• Action item
Starting from the line that holds "(Πολλαπλασιασμός 2 ομόσημων", print every line through the end of the records, first and last included.
-*-
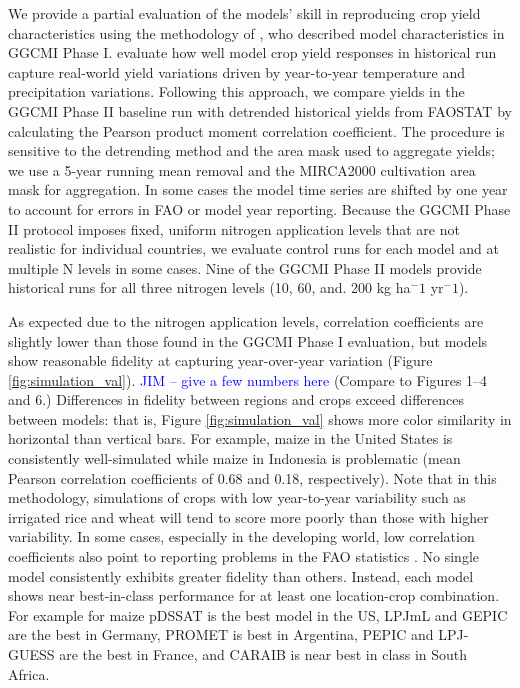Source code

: \documentclass[gmd, manuscript]{copernicus} %
\begin{document}
We provide a partial evaluation of the models' skill in reproducing crop yield characteristics using the methodology of \citet{muller_global_2017}, who described model characteristics in GGCMI Phase I. 
\citet{muller_global_2017} evaluate how well model crop yield responses in historical run capture real-world yield variations driven by year-to-year temperature and precipitation variations. 
Following this approach, we compare yields in the GGCMI Phase II baseline run with detrended historical yields from FAOSTAT \citep{FAOSTAT} by calculating the Pearson product moment correlation coefficient. 
The procedure is sensitive to the detrending method and the area mask used to aggregate yields; we use a 5-year running mean removal and the MIRCA2000 cultivation area mask for aggregation. 
In some cases the model time series are shifted by one year to account for errors in FAO or model year reporting. 
Because the GGCMI Phase II protocol imposes fixed, uniform nitrogen application levels that are not realistic for individual countries, we evaluate control runs for each model and at multiple N levels in some cases. Nine of the GGCMI Phase II models provide historical runs for all three nitrogen levels (10, 60, and. 200 kg ha$^-1$ yr$^-1$). 


As expected due to the nitrogen application levels, correlation coefficients are slightly lower than those found in the GGCMI Phase I evaluation, but models show reasonable fidelity at capturing year-over-year variation (Figure \ref{fig:simulation_val}). 
\textcolor{blue}{JIM -- give a few numbers here}
(Compare to \citet{muller_global_2017} Figures 1--4 and 6.)  
Differences in fidelity between regions and crops exceed differences between models: 
that is, Figure \ref{fig:simulation_val} shows more color similarity in horizontal than vertical bars. 
For example, maize in the United States is consistently well-simulated while maize in Indonesia is problematic (mean Pearson correlation coefficients of 0.68 and 0.18, respectively). 
Note that in this methodology, simulations of crops with low year-to-year variability such as irrigated rice and wheat will tend to score more poorly than those with higher variability.
In some cases, especially in the developing world, low correlation coefficients also point to reporting problems in the FAO statistics \citep{Ray2012, muller_global_2017}. 
No single model consistently exhibits greater fidelity than others. 
Instead, each model shows near best-in-class performance for at least one location-crop combination. For example for maize pDSSAT is the best model in the US, LPJmL and GEPIC are the best in Germany, PROMET is best in Argentina, PEPIC and LPJ-GUESS are the best in France, and CARAIB is near best in class in South Africa. 
\end{document}
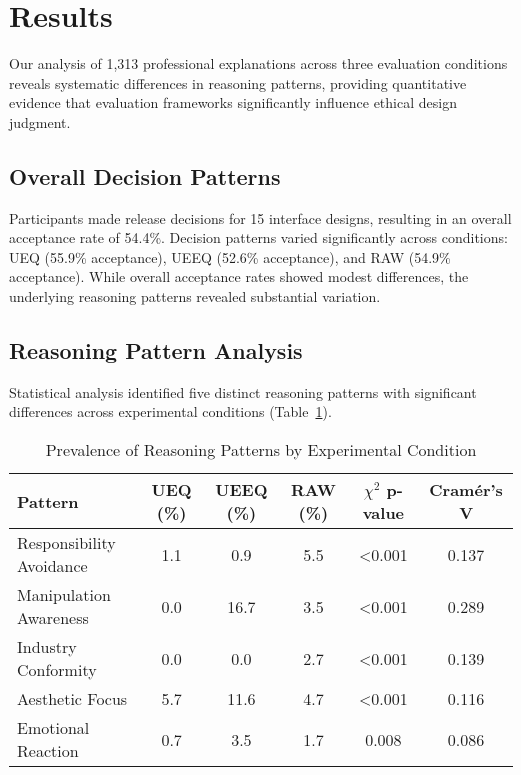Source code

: 
\section{Results}

Our analysis of 1,313 professional explanations across three evaluation conditions reveals systematic differences in reasoning patterns, providing quantitative evidence that evaluation frameworks significantly influence ethical design judgment.

\subsection{Overall Decision Patterns}
Participants made release decisions for 15 interface designs, resulting in an overall acceptance rate of 54.4\%. Decision patterns varied significantly across conditions: UEQ (55.9\% acceptance), UEEQ (52.6\% acceptance), and RAW (54.9\% acceptance). While overall acceptance rates showed modest differences, the underlying reasoning patterns revealed substantial variation.

\subsection{Reasoning Pattern Analysis}

Statistical analysis identified five distinct reasoning patterns with significant differences across experimental conditions (Table~\ref{tab:reasoning-patterns}).

\begin{table}
\caption{Prevalence of Reasoning Patterns by Experimental Condition}
\label{tab:reasoning-patterns}
\begin{tabular}{lccccc}
\toprule
\textbf{Pattern} & \textbf{UEQ (\%)} & \textbf{UEEQ (\%)} & \textbf{RAW (\%)} & \textbf{$\chi^2$ p-value} & \textbf{Cramér's V} \\
\midrule
Responsibility Avoidance & 1.1 & 0.9 & 5.5 & <0.001 & 0.137 \\
Manipulation Awareness & 0.0 & 16.7 & 3.5 & <0.001 & 0.289 \\
Industry Conformity & 0.0 & 0.0 & 2.7 & <0.001 & 0.139 \\
Aesthetic Focus & 5.7 & 11.6 & 4.7 & <0.001 & 0.116 \\
Emotional Reaction & 0.7 & 3.5 & 1.7 & 0.008 & 0.086 \\
\bottomrule
\end{tabular}
\end{table}

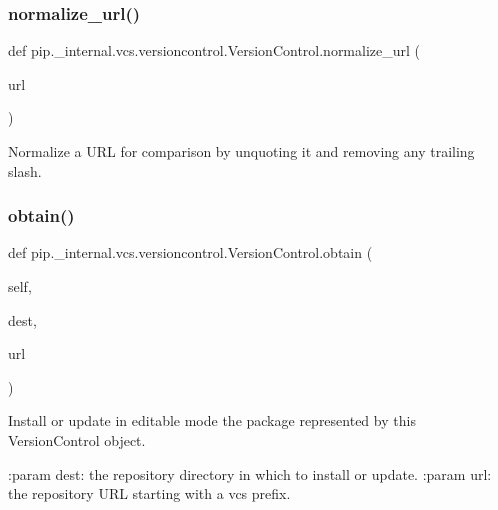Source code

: \subsubsection{\texorpdfstring{normalize\+\_\+url()}{normalize\_url()}}
{\footnotesize\ttfamily def pip.\+\_\+internal.\+vcs.\+versioncontrol.\+Version\+Control.\+normalize\+\_\+url (\begin{DoxyParamCaption}\item[{}]{url }\end{DoxyParamCaption})\hspace{0.3cm}{\ttfamily [static]}}

\begin{DoxyVerb}Normalize a URL for comparison by unquoting it and removing any
trailing slash.
\end{DoxyVerb}
 \mbox{\label{classpip_1_1__internal_1_1vcs_1_1versioncontrol_1_1VersionControl_a6cd1dc22e3948b839e553cefb9e56c18}} 
\subsubsection{\texorpdfstring{obtain()}{obtain()}}
{\footnotesize\ttfamily def pip.\+\_\+internal.\+vcs.\+versioncontrol.\+Version\+Control.\+obtain (\begin{DoxyParamCaption}\item[{}]{self,  }\item[{}]{dest,  }\item[{}]{url }\end{DoxyParamCaption})}

\begin{DoxyVerb}Install or update in editable mode the package represented by this
VersionControl object.

:param dest: the repository directory in which to install or update.
:param url: the repository URL starting with a vcs prefix.
\end{DoxyVerb}
 \mbox{\label{classpip_1_1__internal_1_1vcs_1_1versioncontrol_1_1VersionControl_a0cd4df4ca2aaa3a020caf990e4142b91}} 

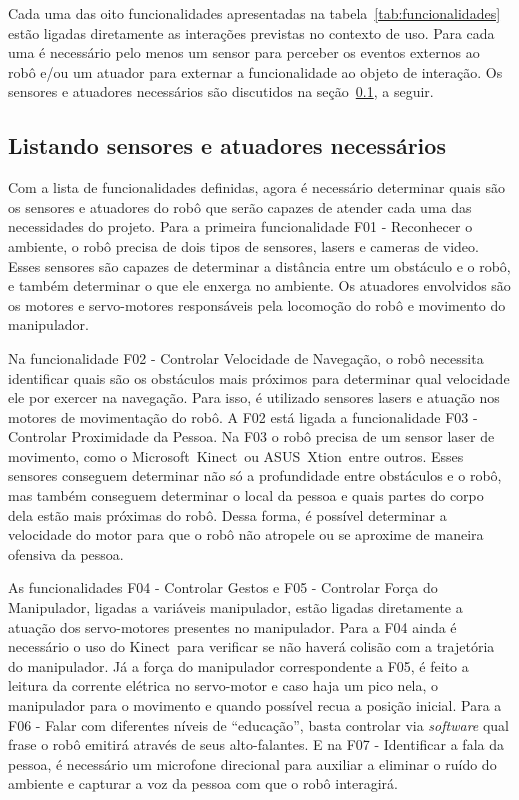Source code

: Cada uma das oito funcionalidades apresentadas na tabela~\ref{tab:funcionalidades} estão ligadas diretamente as interações previstas no contexto de uso. Para cada uma é necessário pelo menos um sensor para perceber os eventos externos ao robô e/ou um atuador para externar a funcionalidade ao objeto de interação. Os sensores e atuadores necessários são discutidos na seção~\ref{sec:sensoresatuadores}, a seguir.

\subsection{Listando sensores e atuadores necessários}
\label{sec:sensoresatuadores}
Com a lista de funcionalidades definidas, agora é necessário determinar quais são os sensores e atuadores do robô que serão capazes de atender cada uma das necessidades do projeto. Para a primeira funcionalidade F01 - Reconhecer o ambiente, o robô precisa de dois tipos de sensores, lasers e cameras de video. Esses sensores são capazes de determinar a distância entre um obstáculo e o robô, e também determinar o que ele enxerga no ambiente. Os atuadores envolvidos são os motores e servo-motores responsáveis pela locomoção do robô e movimento do manipulador.

Na funcionalidade F02 - Controlar Velocidade de Navegação, o robô necessita identificar quais são os obstáculos mais próximos para determinar qual velocidade ele por exercer na navegação. Para isso, é utilizado sensores lasers e atuação nos motores de movimentação do robô. A F02 está ligada a funcionalidade F03 - Controlar Proximidade da Pessoa. Na F03 o robô precisa de um sensor laser de movimento, como o Microsoft\textregistered\ Kinect\textregistered\ ou ASUS\textregistered\ Xtion\textregistered\, entre outros. Esses sensores conseguem determinar não só a profundidade entre obstáculos e o robô, mas também conseguem determinar o local da pessoa e quais partes do corpo dela estão mais próximas do robô. Dessa forma, é possível determinar a velocidade do motor para que o robô não atropele ou se aproxime de maneira ofensiva da pessoa.

As funcionalidades F04 - Controlar Gestos e F05 - Controlar Força do Manipulador, ligadas a variáveis manipulador, estão ligadas diretamente a atuação dos servo-motores presentes no manipulador. Para a F04 ainda é necessário o uso do Kinect\textregistered\ para verificar se não haverá colisão com a trajetória do manipulador. Já a força do manipulador correspondente a F05, é feito a leitura da corrente elétrica no servo-motor e caso haja um pico nela, o manipulador para o movimento e quando possível recua a posição inicial. Para a F06 - Falar com diferentes níveis de ``educação'', basta controlar via \emph{software} qual frase o robô emitirá através de seus alto-falantes. E na F07 - Identificar a fala da pessoa, é necessário um microfone direcional para auxiliar a eliminar o ruído do ambiente e capturar a voz da pessoa com que o robô interagirá.

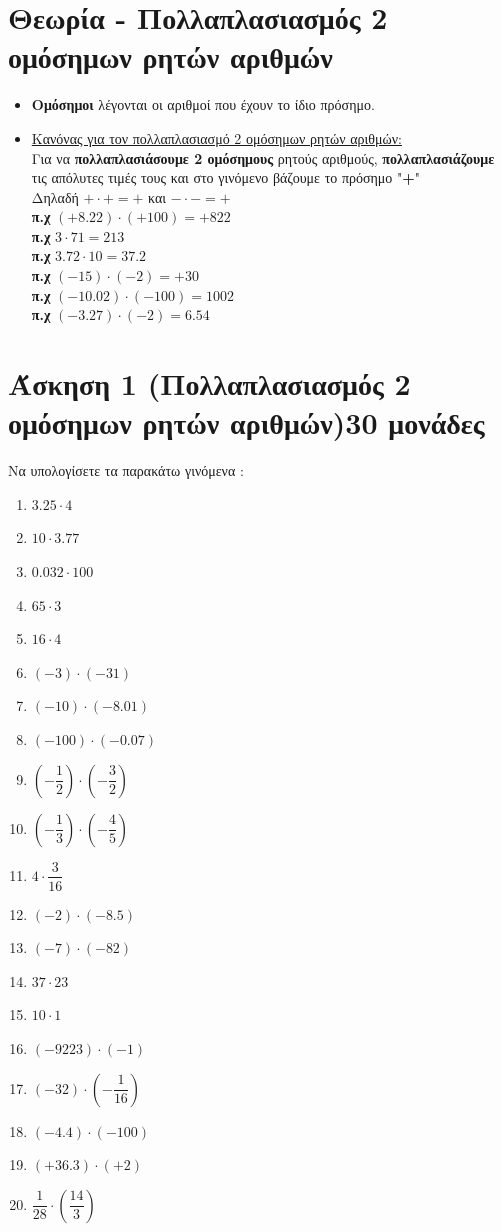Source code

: \documentclass[a4paper,10pt]{report}
\begin{document}
\section*{Θεωρία - Πολλαπλασιασμός 2 ομόσημων ρητών αριθμών\hfill \small{}}
\begin{itemize}
 \item \textbf{Ομόσημοι} λέγονται οι αριθμοί που έχουν το ίδιο πρόσημο. 
 \item \underline{ Κανόνας για τον πολλαπλασιασμό 2 ομόσημων ρητών αριθμών:} \\
       Για να \textbf{πολλαπλασιάσουμε 2 ομόσημους} ρητούς αριθμούς, 
       \textbf{πολλαπλασιάζουμε} τις απόλυτες τιμές τους και στο γινόμενο βάζουμε το πρόσημο "\textbf{+}"\\
       Δηλαδή $+\cdot +=+$ και $-\cdot -=+$\\
       \textbf{π.χ} $(+8.22)\cdot(+100)=+822$\\
       \textbf{π.χ} $3\cdot71=213$\\
       \textbf{π.χ} $3.72\cdot 10=37.2$ \\
       \textbf{π.χ} $(-15)\cdot(-2)=+30$ \\
       \textbf{π.χ} $(-10.02)\cdot(-100)=1002$ \\
       \textbf{π.χ} $(-3.27)\cdot(-2)=6.54$ \\
\end{itemize}


\section*{Άσκηση 1  (Πολλαπλασιασμός 2 ομόσημων ρητών αριθμών)\hfill \small{30 μονάδες}}
Να υπολογίσετε τα παρακάτω γινόμενα :
\begin{multicols}{2}
\begin{enumerate}[1)]
 \item $3.25\cdot 4$
 \item $10\cdot 3.77$
 \item $0.032\cdot100$
 \item $65\cdot3$
 \item $16\cdot4$
 \item $(-3)\cdot(-31)$
 \item $(-10)\cdot(-8.01)$
 \item $(-100)\cdot(-0.07)$
 \item $(-\dfrac{1}{2})\cdot(-\dfrac{3}{2})$
 \item $(-\dfrac{1}{3})\cdot(-\dfrac{4}{5})$
 \item $4\cdot\dfrac{3}{16}$
 \item $(-2)\cdot(-8.5)$
 \item $(-7)\cdot(-82)$
 \item $37\cdot23$
 \item $10\cdot1$
 \item $(-9223)\cdot(-1)$
 \item $(-32)\cdot(-\dfrac{1}{16})$
 \item $(-4.4)\cdot(-100)$
 \item $(+36.3)\cdot(+2)$
 \item $\dfrac{1}{28}\cdot(\dfrac{14}{3})$
\end{enumerate}
\end{multicols}
\end{document}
-*-
• Solution
\section*{Άσκηση 1  (Πολλαπλασιασμός 2 ομόσημων ρητών αριθμών)\hfill \small{30 μονάδες}}
Να υπολογίσετε τα παρακάτω γινόμενα :
\begin{multicols}{2}
\begin{enumerate}[1)]
 \item $3.25\cdot 4$
 \item $10\cdot 3.77$
 \item $0.032\cdot100$
 \item $65\cdot3$
 \item $16\cdot4$
 \item $(-3)\cdot(-31)$
 \item $(-10)\cdot(-8.01)$
 \item $(-100)\cdot(-0.07)$
 \item $(-\dfrac{1}{2})\cdot(-\dfrac{3}{2})$
 \item $(-\dfrac{1}{3})\cdot(-\dfrac{4}{5})$
 \item $4\cdot\dfrac{3}{16}$
 \item $(-2)\cdot(-8.5)$
 \item $(-7)\cdot(-82)$
 \item $37\cdot23$
 \item $10\cdot1$
 \item $(-9223)\cdot(-1)$
 \item $(-32)\cdot(-\dfrac{1}{16})$
 \item $(-4.4)\cdot(-100)$
 \item $(+36.3)\cdot(+2)$
 \item $\dfrac{1}{28}\cdot(\dfrac{14}{3})$
\end{enumerate}
\end{multicols}
\end{document}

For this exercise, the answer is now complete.